COMPTON, Calif. — In its final meeting in the last week of February’s Black History Month, a Los Angeles County Aviation Commissioner revealed the long, nearly-forgotten history of Compton/Woodley Airport’s pioneering work to put the first Black Americans in the pilot’s seat, by integrating its flight school. Some of its licensed black pilots would later form, fly and fight as World War II’s famed Tuskegee Airmen.
Commissioner Clinton Simmons, age 85 and first appointed by former Supervisor Yvonne Burke in 1993, is the longest serving airports commissioner in L.A. County’s 2nd District, now represented by Supervisor and Board Chair Holly J. Mitchell, in whose district Compton/Woodley Airport is located.
Simmons told the ZOOM meeting audience, “Compton Airport was the first airport west of the Mississippi to integrate its flight school.”
Simmons explained that a Black student at USC was the first to earn a pilots’ license at Compton, which qualified him to enlist in the U.S. Army Air Corps for military flight school. Recalling the experience of early Compton trainee Jim Woods, Simmons said when Woods got off the bus at the base in San Antonio, Texas, the duty officer was confused and perplexed. The base commander set the man straight, and Jim Woods was taught to fly at Randolph and shipped off to Tuskegee in Alabama where be became a flight instructor for the Red Tails.
The “official” Compton Airport website history begins with the tale of a military pilot who found himself running out of fuel and daylight on a June Gloom afternoon in 1924. Col. C. S. Smith landed on an empty field in Compton. He liked the site for airport and bought the land from a school district.
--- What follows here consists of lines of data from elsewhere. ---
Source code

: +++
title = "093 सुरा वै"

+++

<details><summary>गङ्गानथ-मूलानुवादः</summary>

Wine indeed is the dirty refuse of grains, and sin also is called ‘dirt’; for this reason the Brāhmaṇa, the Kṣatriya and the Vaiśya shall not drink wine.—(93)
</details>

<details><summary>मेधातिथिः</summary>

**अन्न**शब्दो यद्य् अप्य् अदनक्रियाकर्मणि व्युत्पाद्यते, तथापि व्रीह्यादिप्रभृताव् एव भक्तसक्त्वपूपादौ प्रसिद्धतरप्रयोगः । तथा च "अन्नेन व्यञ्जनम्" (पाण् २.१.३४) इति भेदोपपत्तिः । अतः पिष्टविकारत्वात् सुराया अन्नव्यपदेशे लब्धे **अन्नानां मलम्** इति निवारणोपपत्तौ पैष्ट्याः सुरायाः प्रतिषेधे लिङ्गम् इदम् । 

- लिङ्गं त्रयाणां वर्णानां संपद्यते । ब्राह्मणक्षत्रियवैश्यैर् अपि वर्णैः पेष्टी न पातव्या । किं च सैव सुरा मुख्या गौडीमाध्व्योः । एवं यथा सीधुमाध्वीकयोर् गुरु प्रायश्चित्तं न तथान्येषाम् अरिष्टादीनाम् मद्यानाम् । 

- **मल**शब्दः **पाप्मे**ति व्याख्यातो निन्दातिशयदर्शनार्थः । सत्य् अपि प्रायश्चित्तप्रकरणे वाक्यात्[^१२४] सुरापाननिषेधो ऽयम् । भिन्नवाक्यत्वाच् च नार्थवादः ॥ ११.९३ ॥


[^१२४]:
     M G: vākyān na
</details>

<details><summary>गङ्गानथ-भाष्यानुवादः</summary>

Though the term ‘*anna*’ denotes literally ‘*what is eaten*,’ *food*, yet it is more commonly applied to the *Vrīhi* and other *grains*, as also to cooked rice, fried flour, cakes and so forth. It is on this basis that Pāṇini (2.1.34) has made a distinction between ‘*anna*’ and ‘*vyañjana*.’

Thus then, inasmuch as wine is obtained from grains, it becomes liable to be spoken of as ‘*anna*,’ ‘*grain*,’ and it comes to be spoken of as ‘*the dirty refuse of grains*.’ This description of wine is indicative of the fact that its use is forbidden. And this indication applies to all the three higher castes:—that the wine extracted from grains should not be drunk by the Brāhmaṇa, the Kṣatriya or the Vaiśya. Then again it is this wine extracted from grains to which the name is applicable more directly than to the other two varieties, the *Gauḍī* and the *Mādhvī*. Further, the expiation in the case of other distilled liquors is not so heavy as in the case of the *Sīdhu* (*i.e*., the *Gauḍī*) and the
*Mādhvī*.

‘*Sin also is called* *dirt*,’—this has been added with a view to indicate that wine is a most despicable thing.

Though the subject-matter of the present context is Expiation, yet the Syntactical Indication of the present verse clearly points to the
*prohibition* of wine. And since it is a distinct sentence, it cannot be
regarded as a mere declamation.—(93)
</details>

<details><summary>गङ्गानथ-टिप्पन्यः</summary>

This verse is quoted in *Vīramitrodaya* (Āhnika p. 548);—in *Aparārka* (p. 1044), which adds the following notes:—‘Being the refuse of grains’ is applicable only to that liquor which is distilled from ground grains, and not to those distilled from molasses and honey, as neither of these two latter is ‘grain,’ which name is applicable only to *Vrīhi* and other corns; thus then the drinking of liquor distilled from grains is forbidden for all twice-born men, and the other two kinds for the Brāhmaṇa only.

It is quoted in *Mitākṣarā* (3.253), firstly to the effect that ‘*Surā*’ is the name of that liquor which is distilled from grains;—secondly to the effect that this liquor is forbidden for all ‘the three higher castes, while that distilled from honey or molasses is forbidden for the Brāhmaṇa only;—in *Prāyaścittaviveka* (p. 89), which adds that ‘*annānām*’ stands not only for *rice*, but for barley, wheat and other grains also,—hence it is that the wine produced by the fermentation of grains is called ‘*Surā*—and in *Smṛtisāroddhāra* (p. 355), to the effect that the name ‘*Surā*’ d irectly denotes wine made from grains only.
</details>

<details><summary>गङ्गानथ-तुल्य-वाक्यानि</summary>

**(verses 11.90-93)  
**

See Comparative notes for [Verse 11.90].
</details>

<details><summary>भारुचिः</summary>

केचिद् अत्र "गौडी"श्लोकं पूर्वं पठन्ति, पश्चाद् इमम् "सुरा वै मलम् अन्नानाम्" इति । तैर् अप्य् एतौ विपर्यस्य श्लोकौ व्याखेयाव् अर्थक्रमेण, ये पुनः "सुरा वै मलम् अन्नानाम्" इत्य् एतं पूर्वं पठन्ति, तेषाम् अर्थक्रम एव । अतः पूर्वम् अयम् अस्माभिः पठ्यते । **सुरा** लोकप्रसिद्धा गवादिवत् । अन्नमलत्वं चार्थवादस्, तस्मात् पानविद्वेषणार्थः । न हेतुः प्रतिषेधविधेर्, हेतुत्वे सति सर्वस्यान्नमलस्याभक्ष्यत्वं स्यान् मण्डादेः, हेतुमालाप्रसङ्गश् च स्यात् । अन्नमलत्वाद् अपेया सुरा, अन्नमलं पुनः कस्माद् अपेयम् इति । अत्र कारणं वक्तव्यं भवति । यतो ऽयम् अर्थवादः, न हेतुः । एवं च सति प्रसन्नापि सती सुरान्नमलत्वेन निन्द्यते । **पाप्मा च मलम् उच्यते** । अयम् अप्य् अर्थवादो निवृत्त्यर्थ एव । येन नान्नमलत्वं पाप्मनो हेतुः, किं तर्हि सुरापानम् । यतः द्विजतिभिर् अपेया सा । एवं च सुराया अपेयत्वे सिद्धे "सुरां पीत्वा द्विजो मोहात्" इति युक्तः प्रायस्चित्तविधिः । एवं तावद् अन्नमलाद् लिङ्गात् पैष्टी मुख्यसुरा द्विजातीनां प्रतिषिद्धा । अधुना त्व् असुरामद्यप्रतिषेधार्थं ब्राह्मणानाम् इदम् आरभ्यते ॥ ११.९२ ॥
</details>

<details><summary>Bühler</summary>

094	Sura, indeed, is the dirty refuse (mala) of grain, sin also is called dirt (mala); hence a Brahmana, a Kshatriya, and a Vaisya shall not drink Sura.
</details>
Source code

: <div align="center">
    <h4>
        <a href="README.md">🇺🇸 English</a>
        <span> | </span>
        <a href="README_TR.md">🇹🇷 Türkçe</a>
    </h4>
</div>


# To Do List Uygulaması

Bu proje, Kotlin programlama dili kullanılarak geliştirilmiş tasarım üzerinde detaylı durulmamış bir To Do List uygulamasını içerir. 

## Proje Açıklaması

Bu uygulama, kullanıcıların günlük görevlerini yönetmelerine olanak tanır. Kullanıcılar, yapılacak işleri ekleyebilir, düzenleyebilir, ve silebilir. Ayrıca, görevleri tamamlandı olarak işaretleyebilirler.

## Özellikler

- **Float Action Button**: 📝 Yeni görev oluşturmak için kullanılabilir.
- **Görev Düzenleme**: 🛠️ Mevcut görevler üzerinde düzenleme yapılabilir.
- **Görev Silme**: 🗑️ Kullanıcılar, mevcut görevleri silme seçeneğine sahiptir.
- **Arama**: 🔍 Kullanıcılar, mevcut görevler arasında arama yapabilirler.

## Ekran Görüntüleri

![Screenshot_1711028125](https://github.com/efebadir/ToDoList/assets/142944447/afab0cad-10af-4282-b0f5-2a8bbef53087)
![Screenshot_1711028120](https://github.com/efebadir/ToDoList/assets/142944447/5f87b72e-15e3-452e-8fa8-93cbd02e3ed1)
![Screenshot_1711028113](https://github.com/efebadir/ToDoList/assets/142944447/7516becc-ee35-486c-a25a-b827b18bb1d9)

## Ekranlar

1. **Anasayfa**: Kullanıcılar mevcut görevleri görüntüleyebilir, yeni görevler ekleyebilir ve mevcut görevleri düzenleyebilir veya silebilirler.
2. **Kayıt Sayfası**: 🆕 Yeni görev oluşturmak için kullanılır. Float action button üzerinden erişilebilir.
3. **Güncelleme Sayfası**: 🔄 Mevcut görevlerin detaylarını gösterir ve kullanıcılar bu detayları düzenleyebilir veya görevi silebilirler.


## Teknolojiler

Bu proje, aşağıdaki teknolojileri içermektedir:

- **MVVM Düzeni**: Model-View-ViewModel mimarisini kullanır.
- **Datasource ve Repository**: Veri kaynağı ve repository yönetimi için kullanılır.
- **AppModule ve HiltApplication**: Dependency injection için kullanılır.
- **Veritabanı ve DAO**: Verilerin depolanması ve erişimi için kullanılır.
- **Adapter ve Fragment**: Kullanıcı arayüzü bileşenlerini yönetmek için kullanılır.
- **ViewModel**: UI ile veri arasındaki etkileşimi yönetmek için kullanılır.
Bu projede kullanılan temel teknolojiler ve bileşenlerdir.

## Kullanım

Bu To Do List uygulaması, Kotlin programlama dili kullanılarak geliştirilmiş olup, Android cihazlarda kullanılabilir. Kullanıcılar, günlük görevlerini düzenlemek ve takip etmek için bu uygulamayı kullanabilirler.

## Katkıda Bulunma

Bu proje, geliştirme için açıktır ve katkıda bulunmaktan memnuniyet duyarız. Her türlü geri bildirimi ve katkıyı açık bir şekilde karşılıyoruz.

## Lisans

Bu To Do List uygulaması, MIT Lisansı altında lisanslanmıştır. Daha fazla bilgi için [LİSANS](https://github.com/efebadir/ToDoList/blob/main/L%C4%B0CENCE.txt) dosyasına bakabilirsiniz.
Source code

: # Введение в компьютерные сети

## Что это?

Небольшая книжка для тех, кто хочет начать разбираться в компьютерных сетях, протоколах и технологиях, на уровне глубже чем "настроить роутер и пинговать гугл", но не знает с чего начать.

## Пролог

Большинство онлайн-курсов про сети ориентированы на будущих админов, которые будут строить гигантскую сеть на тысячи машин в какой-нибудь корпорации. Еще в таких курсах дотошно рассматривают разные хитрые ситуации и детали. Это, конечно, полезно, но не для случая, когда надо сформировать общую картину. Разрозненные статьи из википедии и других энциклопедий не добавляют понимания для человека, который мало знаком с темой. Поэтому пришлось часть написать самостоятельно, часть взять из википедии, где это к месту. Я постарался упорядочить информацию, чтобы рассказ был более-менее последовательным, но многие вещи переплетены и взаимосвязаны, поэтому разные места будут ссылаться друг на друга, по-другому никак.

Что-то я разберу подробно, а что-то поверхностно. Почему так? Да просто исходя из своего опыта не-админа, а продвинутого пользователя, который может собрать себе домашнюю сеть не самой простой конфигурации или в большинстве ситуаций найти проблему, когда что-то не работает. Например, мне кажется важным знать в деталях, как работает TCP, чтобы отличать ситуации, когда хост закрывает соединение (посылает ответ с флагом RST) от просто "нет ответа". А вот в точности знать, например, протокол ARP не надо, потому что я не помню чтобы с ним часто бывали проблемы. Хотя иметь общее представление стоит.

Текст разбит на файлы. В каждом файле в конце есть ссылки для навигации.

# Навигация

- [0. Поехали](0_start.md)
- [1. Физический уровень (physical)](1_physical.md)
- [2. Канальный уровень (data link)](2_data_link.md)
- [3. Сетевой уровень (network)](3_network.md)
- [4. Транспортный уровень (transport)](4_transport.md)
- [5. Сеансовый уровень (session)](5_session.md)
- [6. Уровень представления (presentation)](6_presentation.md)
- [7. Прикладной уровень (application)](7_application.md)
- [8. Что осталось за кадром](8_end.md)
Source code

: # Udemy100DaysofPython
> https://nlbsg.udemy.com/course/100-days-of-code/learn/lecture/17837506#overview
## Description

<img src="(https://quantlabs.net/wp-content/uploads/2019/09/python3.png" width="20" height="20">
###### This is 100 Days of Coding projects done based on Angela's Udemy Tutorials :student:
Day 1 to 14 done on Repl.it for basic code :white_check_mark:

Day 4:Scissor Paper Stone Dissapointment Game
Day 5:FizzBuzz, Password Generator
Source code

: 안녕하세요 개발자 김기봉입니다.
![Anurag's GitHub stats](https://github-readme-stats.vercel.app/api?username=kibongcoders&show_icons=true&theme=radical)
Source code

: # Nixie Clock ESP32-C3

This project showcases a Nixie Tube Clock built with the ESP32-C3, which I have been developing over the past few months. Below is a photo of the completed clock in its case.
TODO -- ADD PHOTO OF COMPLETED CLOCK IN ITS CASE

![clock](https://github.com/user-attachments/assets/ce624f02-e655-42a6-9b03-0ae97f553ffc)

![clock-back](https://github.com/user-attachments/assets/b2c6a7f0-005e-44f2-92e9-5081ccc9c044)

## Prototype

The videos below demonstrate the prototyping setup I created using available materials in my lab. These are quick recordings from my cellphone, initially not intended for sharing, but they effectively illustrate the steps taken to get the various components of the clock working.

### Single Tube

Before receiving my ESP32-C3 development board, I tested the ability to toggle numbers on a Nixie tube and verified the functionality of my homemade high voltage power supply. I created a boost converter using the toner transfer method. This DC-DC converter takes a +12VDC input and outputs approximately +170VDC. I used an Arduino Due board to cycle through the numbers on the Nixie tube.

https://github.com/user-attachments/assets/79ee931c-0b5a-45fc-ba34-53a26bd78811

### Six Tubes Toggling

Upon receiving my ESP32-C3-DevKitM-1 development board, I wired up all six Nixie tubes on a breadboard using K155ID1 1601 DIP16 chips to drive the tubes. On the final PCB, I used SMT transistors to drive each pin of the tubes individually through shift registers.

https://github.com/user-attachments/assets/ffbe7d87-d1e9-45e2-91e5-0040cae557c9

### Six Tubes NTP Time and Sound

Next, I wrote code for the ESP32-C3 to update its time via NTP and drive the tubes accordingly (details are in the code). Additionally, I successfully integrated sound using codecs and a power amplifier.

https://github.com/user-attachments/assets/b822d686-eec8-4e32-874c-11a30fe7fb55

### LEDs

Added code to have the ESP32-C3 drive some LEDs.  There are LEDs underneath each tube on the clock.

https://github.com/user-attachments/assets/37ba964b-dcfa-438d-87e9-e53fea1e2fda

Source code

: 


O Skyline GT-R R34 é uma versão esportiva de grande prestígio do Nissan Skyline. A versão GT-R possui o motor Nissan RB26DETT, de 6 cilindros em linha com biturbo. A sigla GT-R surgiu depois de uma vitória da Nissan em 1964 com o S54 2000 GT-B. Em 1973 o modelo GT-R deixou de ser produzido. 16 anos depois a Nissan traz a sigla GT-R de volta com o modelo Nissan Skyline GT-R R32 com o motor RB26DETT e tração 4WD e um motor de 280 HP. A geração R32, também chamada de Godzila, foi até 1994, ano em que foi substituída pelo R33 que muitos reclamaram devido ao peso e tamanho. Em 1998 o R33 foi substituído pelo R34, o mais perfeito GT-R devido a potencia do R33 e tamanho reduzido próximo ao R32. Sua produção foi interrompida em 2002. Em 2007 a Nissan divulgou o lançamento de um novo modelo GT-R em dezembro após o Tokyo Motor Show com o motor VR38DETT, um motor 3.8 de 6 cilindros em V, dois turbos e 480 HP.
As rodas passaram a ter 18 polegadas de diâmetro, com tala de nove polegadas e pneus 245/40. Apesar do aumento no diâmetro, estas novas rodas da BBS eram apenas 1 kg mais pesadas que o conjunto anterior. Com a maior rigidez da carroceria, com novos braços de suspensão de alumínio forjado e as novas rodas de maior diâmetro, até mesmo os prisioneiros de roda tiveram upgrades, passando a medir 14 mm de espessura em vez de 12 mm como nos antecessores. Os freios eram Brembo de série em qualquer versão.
Thus began a string of changes in ownership, culminating in 1936 with airport expansion under Earl Woodley. The previous information gap on African American flight training at Compton falls between 1936, when private flight schools like Compton ramped up to train civilian pilots, and the U.S. entry into World War II in 1941.
During the war years of 1941-1946, private flying was restricted, and the airport was used exclusively by the military as an aviation depot. After the hostilities ceased, private flying re-emerged at Compton under Woodley. He hired instructors and bought airplanes, and with the profits from his flying school enterprise, purchased the additional land parcels that are included in the airport today.
Simmons noted with a sense of pride the fact that the two postwar flight schools at Compton trained more than 500 Black civilian pilots in the 1950s. The number exceeded any other location.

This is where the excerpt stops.